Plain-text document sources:

───

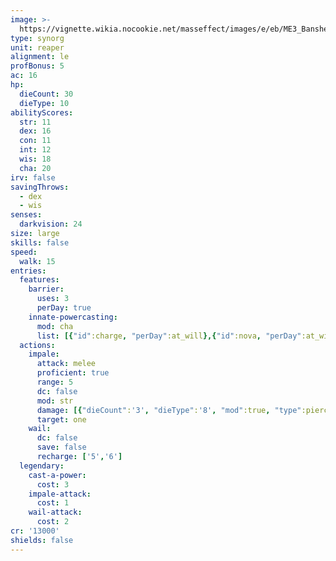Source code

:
```yaml
---
image: >-
  https://vignette.wikia.nocookie.net/masseffect/images/e/eb/ME3_Banshee.png/revision/latest/scale-to-width-down/548?cb=20120319210941
type: synorg
unit: reaper
alignment: le
profBonus: 5
ac: 16
hp:
  dieCount: 30
  dieType: 10
abilityScores:
  str: 11
  dex: 16
  con: 11
  int: 12
  wis: 18
  cha: 20
irv: false
savingThrows:
  - dex
  - wis
senses:
  darkvision: 24
size: large
skills: false
speed:
  walk: 15
entries:
  features:
    barrier:
      uses: 3
      perDay: true
    innate-powercasting:
      mod: cha
      list: [{"id":charge, "perDay":at_will},{"id":nova, "perDay":at_will},{"id":warp, "perDay":6, "level":4}]
  actions:
    impale:
      attack: melee
      proficient: true
      range: 5
      dc: false
      mod: str
      damage: [{"dieCount":'3', "dieType":'8', "mod":true, "type":piercing}]
      target: one
    wail:
      dc: false
      save: false
      recharge: ['5','6']
  legendary:
    cast-a-power:
      cost: 3
    impale-attack:
      cost: 1
    wail-attack:
      cost: 2
cr: '13000'
shields: false
---
```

───

- **DIRECTIONS**: Say how many lines in the data hold the string "true", and say nothing else.

- **TASK SOLUTION**: 3